В первых трех речах Фихте кратко описывает текущее положение дел в немецких государствах, и призывает немцев отбросить эгоизм и думать о целом (т.е. о нации), а не только об индивидуальном. Фихте также подчеркивает, что национальное воспитание есть воспитание принципиально эгалитарное, для всего народа, а не только для его образованных слоев: в рамках немецкой нации не должно быть резкого социального деления и непреодолимых барьеров для способных людей, откуда бы они не происходили. Новое воспитание сделает это возможным, ибо его цель – «уничтожить свободу воли» и создать человека с твердыми принципами, устремленного только к добру, и преисполненного веры в свою нацию (именно поэтому можно пренебречь свободой воли – если воля человека будет постоянно стремиться исключительно к добру, не будет необходимости в том, чтобы сохранять ее свободной, т.е. потенциально склонной ко злу).

В дальнейших речах (с четвертой по седьмую) Фихте рассуждает о национальных особенностях немцев (отметим, что в число «германских народов» он включает не только собственно жителей германских государств, но также и такие народы как шведский и датский, происходящие, так сказать, от общегерманского корня), и выстраивает цепь размышлений, призванных доказать, что главная особенность немцев как нации – то, что они говорят на живом, изначальном, языке.
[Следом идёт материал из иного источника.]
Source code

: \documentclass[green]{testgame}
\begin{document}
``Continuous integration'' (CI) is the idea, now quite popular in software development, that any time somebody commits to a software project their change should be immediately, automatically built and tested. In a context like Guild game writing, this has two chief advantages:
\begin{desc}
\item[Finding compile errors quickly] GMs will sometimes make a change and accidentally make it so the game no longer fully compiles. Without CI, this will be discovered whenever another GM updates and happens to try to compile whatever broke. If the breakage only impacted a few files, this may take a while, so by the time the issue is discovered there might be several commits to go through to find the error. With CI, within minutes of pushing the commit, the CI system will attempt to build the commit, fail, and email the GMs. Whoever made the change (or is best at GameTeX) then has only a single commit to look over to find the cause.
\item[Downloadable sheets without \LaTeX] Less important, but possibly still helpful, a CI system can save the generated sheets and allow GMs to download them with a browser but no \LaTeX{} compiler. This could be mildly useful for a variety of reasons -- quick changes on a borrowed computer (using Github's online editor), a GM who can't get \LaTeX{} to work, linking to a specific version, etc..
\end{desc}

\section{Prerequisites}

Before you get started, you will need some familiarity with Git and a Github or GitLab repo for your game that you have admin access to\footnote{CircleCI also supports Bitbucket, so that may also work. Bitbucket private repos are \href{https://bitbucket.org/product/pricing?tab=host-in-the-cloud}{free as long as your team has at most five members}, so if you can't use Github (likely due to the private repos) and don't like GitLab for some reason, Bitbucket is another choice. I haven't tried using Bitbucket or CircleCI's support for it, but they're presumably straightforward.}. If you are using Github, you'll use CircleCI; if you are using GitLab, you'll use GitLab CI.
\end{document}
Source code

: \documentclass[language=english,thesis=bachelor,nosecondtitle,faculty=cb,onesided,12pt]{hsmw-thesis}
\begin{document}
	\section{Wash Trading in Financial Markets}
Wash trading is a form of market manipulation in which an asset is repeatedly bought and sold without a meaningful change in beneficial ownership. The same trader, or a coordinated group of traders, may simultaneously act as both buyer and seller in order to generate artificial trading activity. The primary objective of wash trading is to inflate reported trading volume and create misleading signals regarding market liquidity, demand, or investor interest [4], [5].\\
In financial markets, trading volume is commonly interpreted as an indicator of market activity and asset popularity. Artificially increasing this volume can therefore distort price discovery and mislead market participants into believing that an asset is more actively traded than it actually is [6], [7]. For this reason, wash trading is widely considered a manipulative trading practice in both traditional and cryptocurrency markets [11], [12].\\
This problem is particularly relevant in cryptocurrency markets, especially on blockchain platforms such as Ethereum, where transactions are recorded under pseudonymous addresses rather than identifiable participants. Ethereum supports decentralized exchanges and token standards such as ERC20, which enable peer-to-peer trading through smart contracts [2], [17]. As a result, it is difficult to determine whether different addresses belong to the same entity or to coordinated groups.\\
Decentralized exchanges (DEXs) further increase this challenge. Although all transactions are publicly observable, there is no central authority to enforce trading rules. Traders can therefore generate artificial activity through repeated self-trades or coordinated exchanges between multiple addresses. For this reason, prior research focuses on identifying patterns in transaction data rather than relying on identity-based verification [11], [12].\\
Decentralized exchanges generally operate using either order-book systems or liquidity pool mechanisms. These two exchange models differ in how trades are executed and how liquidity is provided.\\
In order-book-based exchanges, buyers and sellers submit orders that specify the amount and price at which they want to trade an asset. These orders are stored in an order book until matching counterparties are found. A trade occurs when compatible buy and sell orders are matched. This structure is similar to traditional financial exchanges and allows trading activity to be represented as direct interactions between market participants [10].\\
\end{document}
Для фихтеанской мысли язык вообще очень важная тема, и здесь эта особенность проявляется в полной мере. Фихте полагает, что все прочие западноевропейские народы (такие как итальянцы и французы в первую очередь) говорят на не совсем правильном языке, их наречия – это искаженная латынь, т.е. исковерканный первоязык, один из них, точнее. А вот немецкий же язык – самобытный, и сам факт его наличия и развития дает немцам уникальную возможность мыслить ясно и тем самым постигать подлинные глубины духа в своей деятельности – мыслительной и физической. Чего прочие народы достичь неспособны: их сознание, определяемое языком, менее чистое и мыслят они более обрывочно, иногда даже бессистемно. Вообще, у Фихте проскальзывают контуры идеи, что именно немцы являются подлинными носителями всемирной исторической миссии в современную эпоху, потому что латинские народы на Западе уже прошли зенит своего величия, а славянские народы на Востоке еще в него не вошли. Как мы знаем, эта мысль позднее будет очень сильно волновать немецких интеллектуалов (и не только).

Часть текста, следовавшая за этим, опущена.